Опасаясь, что Паш его бросил, на следующее утро Гаудсмит уговорил одного офицера одолжить ему джип с водителем для объезда обширной территории, которую занимал штаб, и близлежащих городков. Тут до него дошли слухи, что Паш уже в Париже и, вероятно, поймал Жолио. Несмотря на обиду, Гаудсмит мог только поспешить в Париж. Но в ответ на просьбы довезти его до столицы он слышал лишь одно: никаким ученым транспорт вообще не положен, тем более в Париж. В очередной раз он почувствовал, что был в армии чуть ли не самой мелкой сошкой.

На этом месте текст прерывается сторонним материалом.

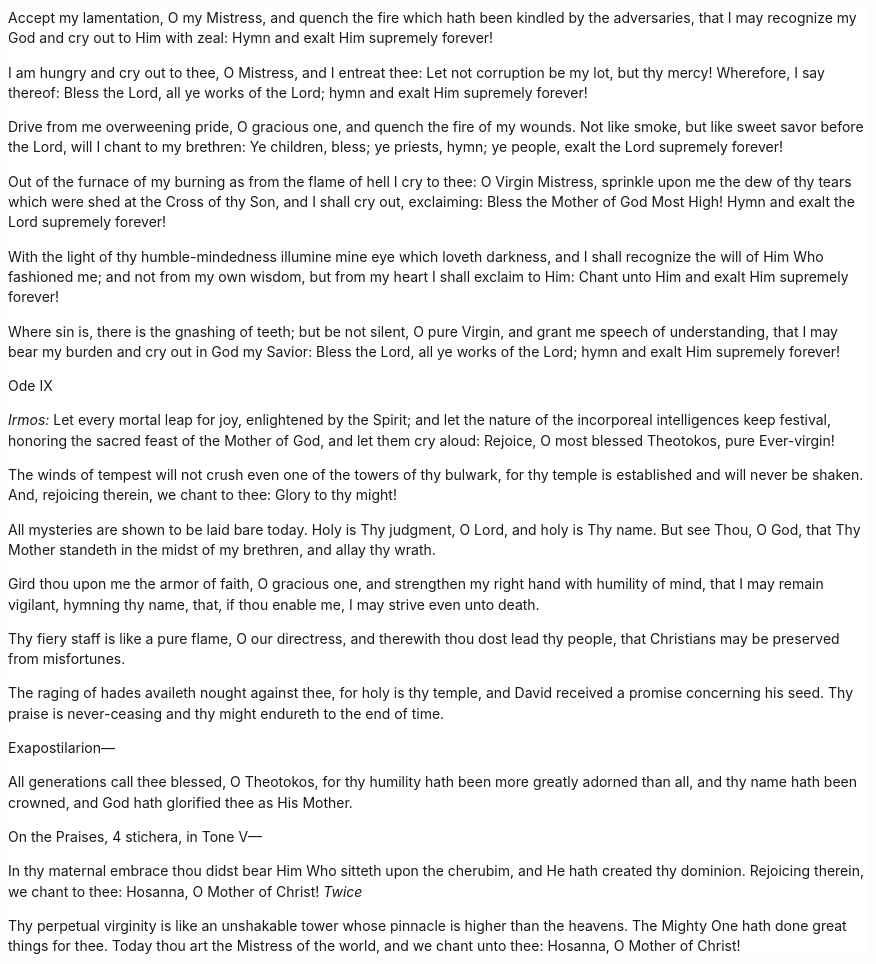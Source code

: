 Accept my lamentation, O my Mistress, and quench the fire which hath been kindled by the adversaries, that I may recognize my God and cry out to Him with zeal: Hymn and exalt Him supremely forever!

I am hungry and cry out to thee, O Mistress, and I entreat thee: Let not corruption be my lot, but thy mercy! Wherefore, I say thereof: Bless the Lord, all ye works of the Lord; hymn and exalt Him ­supremely forever!

Drive from me overweening pride, O gracious one, and quench the fire of my wounds. Not like smoke, but like sweet savor before the Lord, will I chant to my brethren: Ye children, bless; ye priests, hymn; ye people, exalt the Lord supremely forever!

Out of the furnace of my burning as from the flame of hell I cry to thee: O Virgin Mistress, sprinkle upon me the dew of thy tears which were shed at the Cross of thy Son, and I shall cry out, exclaiming: Bless the Mother of God Most High! Hymn and exalt the Lord supremely forever!

With the light of thy humble-mindedness illumine mine eye which loveth darkness, and I shall recognize the will of Him Who fashioned me; and not from my own wisdom, but from my heart I shall exclaim to Him: Chant unto Him and exalt Him supremely forever!

Where sin is, there is the gnashing of teeth; but be not silent, O pure Virgin, and grant me speech of understanding, that I may bear my burden and cry out in God my Savior: Bless the Lord, all ye works of the Lord; hymn and exalt Him supremely forever!

Ode IX

*Irmos:* Let every mortal leap for joy, enlightened by the Spirit; and let the nature of the incorporeal intelligences keep festival, honoring the sacred feast of the Mother of God, and let them cry aloud: Rejoice, O most blessed Theotokos, pure Ever-virgin!

The winds of tempest will not crush even one of the towers of thy bulwark, for thy temple is established and will never be shaken. And, rejoicing therein, we chant to thee: Glory to thy might!

All mysteries are shown to be laid bare today. Holy is Thy judgment, O Lord, and holy is Thy name. But see Thou, O God, that Thy Mother standeth in the midst of my brethren, and allay thy wrath.

Gird thou upon me the armor of faith, O gracious one, and strengthen my right hand with humility of mind, that I may remain vigilant, hymning thy name, that, if thou enable me, I may strive even unto death.

Thy fiery staff is like a pure flame, O our directress, and therewith thou dost lead thy people, that Christians may be preserved from misfortunes.

The raging of hades availeth nought against thee, for holy is thy temple, and David received a promise concerning his seed. Thy praise is never-ceasing and thy might endureth to the end of time.

Exapostilarion—

All generations call thee blessed, O Theotokos, for thy humility hath been more greatly adorned than all, and thy name hath been crowned, and God hath glorified thee as His Mother.

On the Praises, 4 stichera, in Tone V—

In thy maternal embrace thou didst bear Him Who sitteth upon the cherubim, and He hath created thy dominion. Rejoicing therein, we chant to thee: Hosanna, O Mother of Christ! *Twice*

Thy perpetual virginity is like an unshakable tower whose pinnacle is higher than the heavens. The Mighty One hath done great things for thee. Today thou art the Mistress of the world, and we chant unto thee: Hosanna, O Mother of Christ!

Подобно Пашу чуть ранее, Гаудсмит должен был принять важное решение. Паш скептически относился к тому, что кабинетные ученые могут сделать что-то полезное для «Алсоса»: слишком уж они медлительны и боязливы. В недавнем письме другу он жаловался, что они могут «упустить парижский шанс, если Сэм не перестанет топтаться на месте», то есть не прекратит ныть и не проявит, черт побери, хоть какую-то инициативу. Гаудсмит не знал о письме, но, несомненно, чувствовал раздражение полковника и хотел доказать, что тот неправ. Более того, Гаудсмиту нужно было что-то доказать и самому себе. Впоследствии он вспоминал, как, разъезжая в машине в тот день, он «все больше психовал и злился, думая о той ответственности», что лежала на нем. Он так сильно хотел внести свой вклад в победу, сразиться с Гитлером, но его снова бросили и забыли, оставив, как вещмешок на обочине дороги. Он
Все еще не имея конкретного плана, он прихватил автомобильную карту Франции и несколько походных пайков. Затем подошел к водителю, который расхаживал вокруг. Гаудсмит знал, что они не должны были покидать этот район, но в рукаве у него была пара трюков – по крайней мере, он читал о таких хитростях в детективных романах. Он спросил водителя:
– Какой именно приказ дал вам ваш командир?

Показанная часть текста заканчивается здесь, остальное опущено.